Task goal:
Print the lines that run from the line with "## Installation" to the line with "Scott Siegel –", keeping both end lines, exactly as they appear in the entries below, and nothing else.

** Opening The records block **

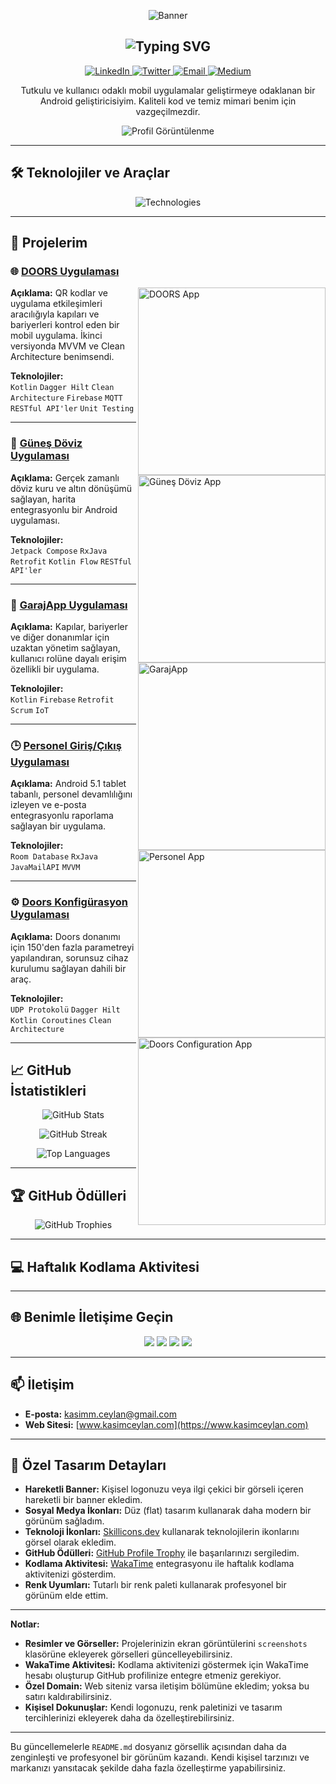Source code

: <!-- Hareketli Banner -->
<p align="center">
  <img src="https://raw.githubusercontent.com/kasimcyln/kasimcyln/master/assets/header.gif" alt="Banner" />
</p>

<!-- Animasyonlu Başlık ve Tanıtım -->
<h2 align="center">
  <img src="https://readme-typing-svg.herokuapp.com?font=Fira+Code&size=25&duration=3000&pause=500&color=F75C7E&center=true&vCenter=true&width=500&lines=Merhaba,+ben+Kasım+Ceylan;Android+Uygulama+Geliştiricisi;Hoş+geldiniz!" alt="Typing SVG" />
</h2>

<!-- Sosyal Medya İkonları ve Bağlantılar -->
<p align="center">
  <a href="https://linkedin.com/in/kasimceylan" target="_blank">
    <img src="https://img.shields.io/badge/LinkedIn-%230077B5.svg?style=flat&logo=linkedin&logoColor=white" alt="LinkedIn" />
  </a>
  <a href="https://twitter.com/kasimceylan" target="_blank">
    <img src="https://img.shields.io/badge/Twitter-%231DA1F2.svg?style=flat&logo=twitter&logoColor=white" alt="Twitter" />
  </a>
  <a href="mailto:kasimm.ceylan@gmail.com" target="_blank">
    <img src="https://img.shields.io/badge/Email-D14836?style=flat&logo=gmail&logoColor=white" alt="Email" />
  </a>
  <a href="https://medium.com/@kasimceylan" target="_blank">
    <img src="https://img.shields.io/badge/Medium-%23000000.svg?style=flat&logo=medium&logoColor=white" alt="Medium" />
  </a>
</p>

<!-- Kısa Tanıtım -->
<p align="center">
  Tutkulu ve kullanıcı odaklı mobil uygulamalar geliştirmeye odaklanan bir Android geliştiricisiyim. Kaliteli kod ve temiz mimari benim için vazgeçilmezdir.
</p>

<!-- Profil Görüntülenme Sayacı -->
<p align="center">
  <img src="https://komarev.com/ghpvc/?username=kasimcyln&label=Profil+Görüntülenme&color=brightgreen" alt="Profil Görüntülenme" />
</p>

---

## 🛠 **Teknolojiler ve Araçlar**

<p align="center">
  <!-- Kullanılan Teknolojiler -->
  <img src="https://skillicons.dev/icons?i=kotlin,java,firebase,androidstudio,git,github&theme=light" alt="Technologies" />
</p>

---

## 🚀 **Projelerim**

### 🌐 **[DOORS Uygulaması](https://github.com/kasimcyln/doors-app)**

<img align="right" src="https://raw.githubusercontent.com/kasimcyln/doors-app/master/screenshots/doors_app.png" width="300" alt="DOORS App" />

**Açıklama:** QR kodlar ve uygulama etkileşimleri aracılığıyla kapıları ve bariyerleri kontrol eden bir mobil uygulama. İkinci versiyonda MVVM ve Clean Architecture benimsendi.

**Teknolojiler:**  
`Kotlin` `Dagger Hilt` `Clean Architecture` `Firebase` `MQTT` `RESTful API'ler` `Unit Testing`

---

### 📱 **[Güneş Döviz Uygulaması](https://github.com/kasimcyln/gunes-doviz-app)**

<img align="right" src="https://raw.githubusercontent.com/kasimcyln/gunes-doviz-app/master/screenshots/gunes_doviz_app.png" width="300" alt="Güneş Döviz App" />

**Açıklama:** Gerçek zamanlı döviz kuru ve altın dönüşümü sağlayan, harita entegrasyonlu bir Android uygulaması.

**Teknolojiler:**  
`Jetpack Compose` `RxJava` `Retrofit` `Kotlin Flow` `RESTful API'ler`

---

### 🚗 **[GarajApp Uygulaması](https://github.com/kasimcyln/garajapp)**

<img align="right" src="https://raw.githubusercontent.com/kasimcyln/garajapp/master/screenshots/garaj_app.png" width="300" alt="GarajApp" />

**Açıklama:** Kapılar, bariyerler ve diğer donanımlar için uzaktan yönetim sağlayan, kullanıcı rolüne dayalı erişim özellikli bir uygulama.

**Teknolojiler:**  
`Kotlin` `Firebase` `Retrofit` `Scrum` `IoT`

---

### 🕒 **[Personel Giriş/Çıkış Uygulaması](https://github.com/kasimcyln/personnel-app)**

<img align="right" src="https://raw.githubusercontent.com/kasimcyln/personnel-app/master/screenshots/personnel_app.png" width="300" alt="Personel App" />

**Açıklama:** Android 5.1 tablet tabanlı, personel devamlılığını izleyen ve e-posta entegrasyonlu raporlama sağlayan bir uygulama.

**Teknolojiler:**  
`Room Database` `RxJava` `JavaMailAPI` `MVVM`

---

### ⚙️ **[Doors Konfigürasyon Uygulaması](https://github.com/kasimcyln/doors-config-app)**

<img align="right" src="https://raw.githubusercontent.com/kasimcyln/doors-config-app/master/screenshots/doors_config_app.png" width="300" alt="Doors Configuration App" />

**Açıklama:** Doors donanımı için 150'den fazla parametreyi yapılandıran, sorunsuz cihaz kurulumu sağlayan dahili bir araç.

**Teknolojiler:**  
`UDP Protokolü` `Dagger Hilt` `Kotlin Coroutines` `Clean Architecture`

---

## 📈 **GitHub İstatistikleri**

<p align="center">
  <!-- GitHub Stats -->
  <img src="https://github-readme-stats.vercel.app/api?username=kasimcyln&show_icons=true&theme=radical" alt="GitHub Stats" />
</p>

<p align="center">
  <!-- GitHub Streak -->
  <img src="https://github-readme-streak-stats.herokuapp.com/?user=kasimcyln&theme=radical" alt="GitHub Streak" />
</p>

<p align="center">
  <!-- Top Languages -->
  <img src="https://github-readme-stats.vercel.app/api/top-langs/?username=kasimcyln&layout=compact&theme=radical" alt="Top Languages" />
</p>

---

## 🏆 **GitHub Ödülleri**

<p align="center">
  <img src="https://github-profile-trophy.vercel.app/?username=kasimcyln&theme=algolia&column=7" alt="GitHub Trophies" />
</p>

---

## 💻 **Haftalık Kodlama Aktivitesi**

<!--START_SECTION:waka-->
<!--END_SECTION:waka-->

---

## 🌐 **Benimle İletişime Geçin**

<p align="center">
  <a href="https://linkedin.com/in/kasimceylan" target="_blank"><img src="https://img.shields.io/badge/LinkedIn-%230077B5.svg?style=flat&logo=linkedin&logoColor=white" /></a>
  <a href="https://twitter.com/kasimceylan" target="_blank"><img src="https://img.shields.io/badge/Twitter-%231DA1F2.svg?style=flat&logo=twitter&logoColor=white" /></a>
  <a href="mailto:kasimm.ceylan@gmail.com" target="_blank"><img src="https://img.shields.io/badge/Email-%23D14836.svg?style=flat&logo=gmail&logoColor=white" /></a>
  <a href="https://medium.com/@kasimceylan" target="_blank"><img src="https://img.shields.io/badge/Medium-%23000000.svg?style=flat&logo=medium&logoColor=white" /></a>
</p>

---

## 📫 **İletişim**

- **E-posta:** [kasimm.ceylan@gmail.com](mailto:kasimm.ceylan@gmail.com)
- **Web Sitesi:** [www.kasimceylan.com](https://www.kasimceylan.com)

---

## 🎨 **Özel Tasarım Detayları**

- **Hareketli Banner:** Kişisel logonuzu veya ilgi çekici bir görseli içeren hareketli bir banner ekledim.
- **Sosyal Medya İkonları:** Düz (flat) tasarım kullanarak daha modern bir görünüm sağladım.
- **Teknoloji İkonları:** [Skillicons.dev](https://skillicons.dev/) kullanarak teknolojilerin ikonlarını görsel olarak ekledim.
- **GitHub Ödülleri:** [GitHub Profile Trophy](https://github.com/ryo-ma/github-profile-trophy) ile başarılarınızı sergiledim.
- **Kodlama Aktivitesi:** [WakaTime](https://wakatime.com/) entegrasyonu ile haftalık kodlama aktivitenizi gösterdim.
- **Renk Uyumları:** Tutarlı bir renk paleti kullanarak profesyonel bir görünüm elde ettim.

---

**Notlar:**

- **Resimler ve Görseller:** Projelerinizin ekran görüntülerini `screenshots` klasörüne ekleyerek görselleri güncelleyebilirsiniz.
- **WakaTime Aktivitesi:** Kodlama aktivitenizi göstermek için WakaTime hesabı oluşturup GitHub profilinize entegre etmeniz gerekiyor.
- **Özel Domain:** Web siteniz varsa iletişim bölümüne ekledim; yoksa bu satırı kaldırabilirsiniz.
- **Kişisel Dokunuşlar:** Kendi logonuzu, renk paletinizi ve tasarım tercihlerinizi ekleyerek daha da özelleştirebilirsiniz.

---

Bu güncellemelerle `README.md` dosyanız görsellik açısından daha da zenginleşti ve profesyonel bir görünüm kazandı. Kendi kişisel tarzınızı ve markanızı yansıtacak şekilde daha fazla özelleştirme yapabilirsiniz.
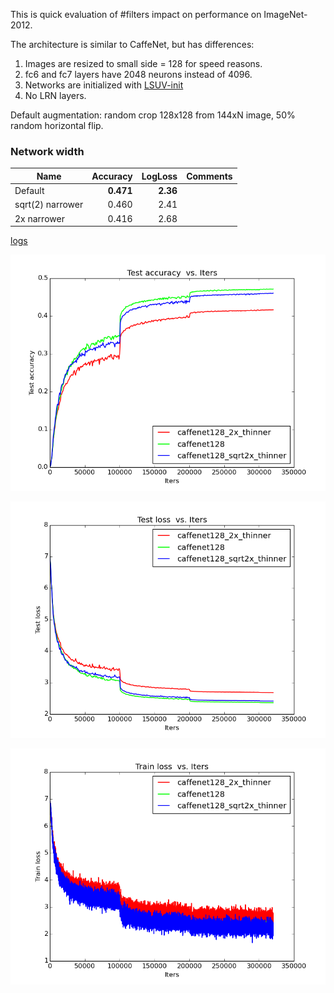 This is quick evaluation of #filters impact on performance on ImageNet-2012. 

The architecture is similar to CaffeNet, but has differences:

1. Images are resized to small side = 128 for speed reasons.
2. fc6 and fc7 layers have 2048 neurons instead of 4096. 
3. Networks are initialized with [LSUV-init](http://arxiv.org/abs/1511.06422)
4. No LRN layers.

Default augmentation: random crop 128x128 from 144xN image, 50% random horizontal flip.


### Network width

| Name    | Accuracy      | LogLoss | Comments  |
| -------|---------:| -------:|:-----------|
| Default | **0.471** | **2.36** | |
| sqrt(2) narrower | 0.460 | 2.41 | |
| 2x narrower |  0.416 | 2.68 | |



[logs](https://github.com/ducha-aiki/caffenet-benchmark/tree/master/logs/contrib/complexity)


![CaffeNet128 test accuracy](/logs/contrib/complexity/img/0.png)


![CaffeNet128 test loss](/logs/contrib/complexity/img/2.png)


![CaffeNet128 train loss](/logs/contrib/complexity/img/6.png)


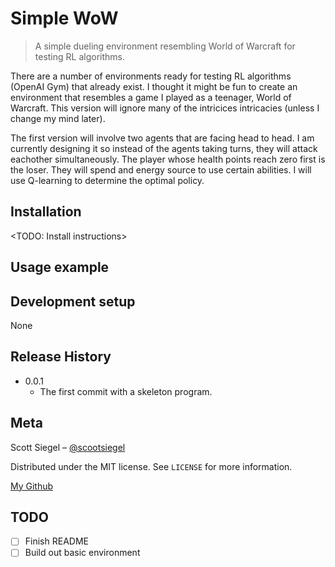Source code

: # Simple WoW
> A simple dueling environment resembling World of Warcraft for testing RL algorithms.

There are a number of environments ready for testing RL algorithms (OpenAI Gym)
that already exist. I thought it might be fun to create an environment that 
resembles a game I played as a teenager, World of Warcraft. This version will
ignore many of the intricices intricacies (unless I change my mind later). 

The first version will involve two agents that are facing head to head. I am
currently designing it so instead of the agents taking turns, they will attack
eachother simultaneously. The player whose health points reach zero first is the
loser. They will spend and energy source to use certain abilities. I will use
Q-learning to determine the optimal policy.


## Installation

<TODO: Install instructions>

## Usage example

<TODO>

## Development setup

None

## Release History

* 0.0.1
    * The first commit with a skeleton program.

## Meta

Scott Siegel – [@scootsiegel](https://twitter.com/scootsiegel) 

Distributed under the MIT license. See ``LICENSE`` for more information.

[My Github](https://github.com/scootsiegel/)

## TODO
- [ ] Finish README
- [ ] Build out basic environment
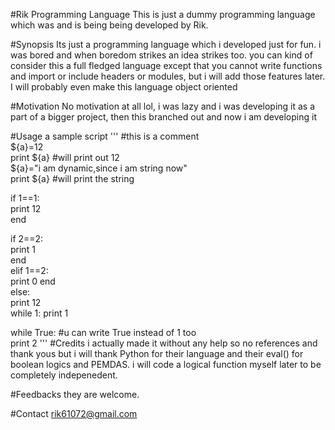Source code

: #Rik Programming Language
This is just a dummy programming language which was and is being being developed by Rik.</br>

#Synopsis
Its just a programming language which i developed just for fun. i was bored and when boredom strikes an idea strikes too. you can kind of consider this a full fledged language except that you cannot write functions and import or include headers or modules, but i will add those features later. I will probably even make this language object oriented

#Motivation
No motivation at all lol, i was lazy and i was developing it as a part of a bigger project, then this branched out and now i am developing it

#Usage
a sample script
'''
 #this is a comment</br>
 ${a}=12</br>
 print ${a} #will print out 12</br>
 ${a}="i am dynamic,since i am string now" </br>
 print ${a} #will print the string
 
 if 1==1:</br>
  print 12</br>
 end
 
 if 2==2:</br>
  print 1</br>
 end</br>
 elif 1==2:</br>
  print 0
 end</br>
 else:</br>
  print 12
  </br>
  while 1:
   print 1
  
  while True: #u can write True instead of 1 too</br>
   print 2
'''
#Credits
i actually made it without any help so no references and thank yous but i will thank Python for their language and their eval() for boolean logics and PEMDAS. i will code a logical function myself later to be completely indepenedent.

#Feedbacks
they are welcome.

#Contact
rik61072@gmail.com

** Closing The records block **

Finished exercise:
## Installation

<TODO: Install instructions>

## Usage example

<TODO>

## Development setup

None

## Release History

* 0.0.1
    * The first commit with a skeleton program.

## Meta

Scott Siegel – [@scootsiegel](https://twitter.com/scootsiegel) 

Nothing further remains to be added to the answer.